Given the prevalence of childhood obesity in the United States and globally, any measure that encourages children’s early consumption of healthier foods and drinks can only be beneficial. A new study suggests that financial incentives to avoid sugar-sweetened beverages can be such a measure.
Researchers at The University of North Carolina at Chapel Hill’s Gillings School of Global Public Health determined that taxing high-calorie beverages may help persuade families of preschool children in the U.S. to buy fewer such beverages and perhaps to buy fewer high-calorie foods, as well.
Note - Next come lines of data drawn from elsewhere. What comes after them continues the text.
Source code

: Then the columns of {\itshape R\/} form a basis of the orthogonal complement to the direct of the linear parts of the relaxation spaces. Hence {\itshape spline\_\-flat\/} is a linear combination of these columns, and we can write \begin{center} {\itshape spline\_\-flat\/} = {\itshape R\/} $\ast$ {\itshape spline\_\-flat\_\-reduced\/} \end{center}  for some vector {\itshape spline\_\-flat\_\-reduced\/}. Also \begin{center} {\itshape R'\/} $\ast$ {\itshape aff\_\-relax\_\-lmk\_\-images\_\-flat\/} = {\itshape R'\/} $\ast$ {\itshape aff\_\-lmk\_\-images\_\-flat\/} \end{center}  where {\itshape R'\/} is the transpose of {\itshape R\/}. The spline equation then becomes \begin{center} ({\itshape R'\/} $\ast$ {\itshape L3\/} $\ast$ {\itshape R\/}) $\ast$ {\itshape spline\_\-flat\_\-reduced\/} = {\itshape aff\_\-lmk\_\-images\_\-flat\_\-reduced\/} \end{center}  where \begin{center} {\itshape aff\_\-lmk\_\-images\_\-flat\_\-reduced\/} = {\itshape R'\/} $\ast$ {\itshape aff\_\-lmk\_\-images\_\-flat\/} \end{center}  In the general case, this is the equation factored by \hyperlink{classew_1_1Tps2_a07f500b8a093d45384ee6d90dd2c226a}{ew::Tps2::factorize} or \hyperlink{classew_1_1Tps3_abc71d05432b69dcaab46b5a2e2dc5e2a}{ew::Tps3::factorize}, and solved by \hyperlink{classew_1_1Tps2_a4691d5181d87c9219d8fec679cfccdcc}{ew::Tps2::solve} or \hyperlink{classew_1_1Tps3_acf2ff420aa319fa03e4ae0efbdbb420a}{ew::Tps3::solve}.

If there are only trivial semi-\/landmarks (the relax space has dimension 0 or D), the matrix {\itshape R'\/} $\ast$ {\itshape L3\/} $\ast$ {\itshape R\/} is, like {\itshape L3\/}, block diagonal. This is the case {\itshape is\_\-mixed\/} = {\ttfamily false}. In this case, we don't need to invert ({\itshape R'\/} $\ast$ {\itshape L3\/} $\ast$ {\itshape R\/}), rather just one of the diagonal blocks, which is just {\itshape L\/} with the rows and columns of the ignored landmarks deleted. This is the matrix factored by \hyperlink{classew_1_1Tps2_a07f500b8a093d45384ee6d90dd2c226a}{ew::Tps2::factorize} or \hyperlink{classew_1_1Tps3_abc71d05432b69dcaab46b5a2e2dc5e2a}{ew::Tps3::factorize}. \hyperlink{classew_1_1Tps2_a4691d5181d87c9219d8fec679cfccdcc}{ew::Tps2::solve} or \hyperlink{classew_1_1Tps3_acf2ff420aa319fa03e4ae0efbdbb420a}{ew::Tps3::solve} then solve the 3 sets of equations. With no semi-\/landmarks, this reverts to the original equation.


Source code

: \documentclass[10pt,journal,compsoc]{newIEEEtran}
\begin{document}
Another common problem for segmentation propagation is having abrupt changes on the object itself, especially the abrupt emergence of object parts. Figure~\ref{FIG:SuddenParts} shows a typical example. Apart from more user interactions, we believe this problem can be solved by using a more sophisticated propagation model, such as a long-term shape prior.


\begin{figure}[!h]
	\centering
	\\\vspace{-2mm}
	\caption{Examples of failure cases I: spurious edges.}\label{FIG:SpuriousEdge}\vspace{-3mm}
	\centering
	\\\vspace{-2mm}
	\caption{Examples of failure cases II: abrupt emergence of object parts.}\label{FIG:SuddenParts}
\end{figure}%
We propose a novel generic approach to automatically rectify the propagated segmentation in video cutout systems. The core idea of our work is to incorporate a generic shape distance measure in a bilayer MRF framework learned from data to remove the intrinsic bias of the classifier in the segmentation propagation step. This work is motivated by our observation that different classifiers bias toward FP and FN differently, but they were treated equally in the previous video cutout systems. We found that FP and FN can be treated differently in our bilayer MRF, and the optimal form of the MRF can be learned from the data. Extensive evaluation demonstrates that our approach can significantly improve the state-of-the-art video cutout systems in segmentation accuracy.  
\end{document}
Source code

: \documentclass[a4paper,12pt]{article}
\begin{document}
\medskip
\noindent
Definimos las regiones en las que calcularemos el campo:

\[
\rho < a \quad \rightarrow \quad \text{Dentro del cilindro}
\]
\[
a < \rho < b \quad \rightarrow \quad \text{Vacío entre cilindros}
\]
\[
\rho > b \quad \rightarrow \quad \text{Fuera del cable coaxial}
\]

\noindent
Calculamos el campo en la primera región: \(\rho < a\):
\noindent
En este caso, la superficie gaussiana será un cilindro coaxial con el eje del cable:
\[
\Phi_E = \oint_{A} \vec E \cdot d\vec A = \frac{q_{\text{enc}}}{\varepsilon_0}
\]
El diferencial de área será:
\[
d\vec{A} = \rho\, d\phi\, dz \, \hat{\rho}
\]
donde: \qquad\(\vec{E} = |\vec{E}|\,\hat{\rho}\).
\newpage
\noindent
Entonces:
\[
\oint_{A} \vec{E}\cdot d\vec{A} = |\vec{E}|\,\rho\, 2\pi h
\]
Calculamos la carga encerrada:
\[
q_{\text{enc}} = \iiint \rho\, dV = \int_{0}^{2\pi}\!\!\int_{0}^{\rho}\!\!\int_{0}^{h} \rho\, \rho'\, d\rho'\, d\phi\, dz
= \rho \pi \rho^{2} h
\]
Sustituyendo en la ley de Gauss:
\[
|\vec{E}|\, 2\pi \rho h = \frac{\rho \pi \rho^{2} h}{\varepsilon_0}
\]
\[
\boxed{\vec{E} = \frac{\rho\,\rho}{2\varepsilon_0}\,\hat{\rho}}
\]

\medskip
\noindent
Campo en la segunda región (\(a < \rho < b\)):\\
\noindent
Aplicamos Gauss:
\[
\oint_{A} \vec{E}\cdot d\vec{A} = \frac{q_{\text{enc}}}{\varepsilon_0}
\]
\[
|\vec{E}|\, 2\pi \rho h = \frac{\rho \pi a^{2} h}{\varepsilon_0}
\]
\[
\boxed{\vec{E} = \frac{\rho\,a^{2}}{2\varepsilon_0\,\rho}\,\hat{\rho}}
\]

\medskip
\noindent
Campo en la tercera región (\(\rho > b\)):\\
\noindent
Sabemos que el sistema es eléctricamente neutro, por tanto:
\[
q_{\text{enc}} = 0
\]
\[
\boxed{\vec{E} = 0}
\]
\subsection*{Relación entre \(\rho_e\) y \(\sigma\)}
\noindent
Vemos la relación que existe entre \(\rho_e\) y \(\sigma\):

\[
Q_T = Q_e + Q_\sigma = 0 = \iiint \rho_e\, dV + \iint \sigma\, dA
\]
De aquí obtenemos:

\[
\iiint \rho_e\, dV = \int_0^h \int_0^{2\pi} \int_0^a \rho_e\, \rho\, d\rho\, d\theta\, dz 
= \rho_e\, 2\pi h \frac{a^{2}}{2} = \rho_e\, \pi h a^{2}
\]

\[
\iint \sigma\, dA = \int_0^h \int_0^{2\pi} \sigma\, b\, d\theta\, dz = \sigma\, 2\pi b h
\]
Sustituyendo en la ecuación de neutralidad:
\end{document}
The study, “Targeted Beverage Taxes Influence Food and Beverage Purchases Among Households with Preschool Children,” used household food and beverage purchase data from the 2009 – 2012 Nielsen Homescan Panel, and was published online June 10 in the Journal of Nutrition.
[Photo: “Preschool children are an ideal population for dietary interventions because eating behaviors and food preferences are formed during the first five years of life,” said Dr. Chris Ford, UNC Gillings School alumnus and lead author of the study]
Dr. Christopher N. Ford, Gillings School department of nutrition alumnus, now postdoctoral fellow at The University of Texas’ M.D. Anderson Cancer Center, was the study’s lead author. Dr. Shu Wen Ng, research assistant professor, and Dr. Barry M. Popkin, W.R. Kenan Jr. Distinguished Professor, both from the Gillings School’s Department of Nutrition, were co-authors.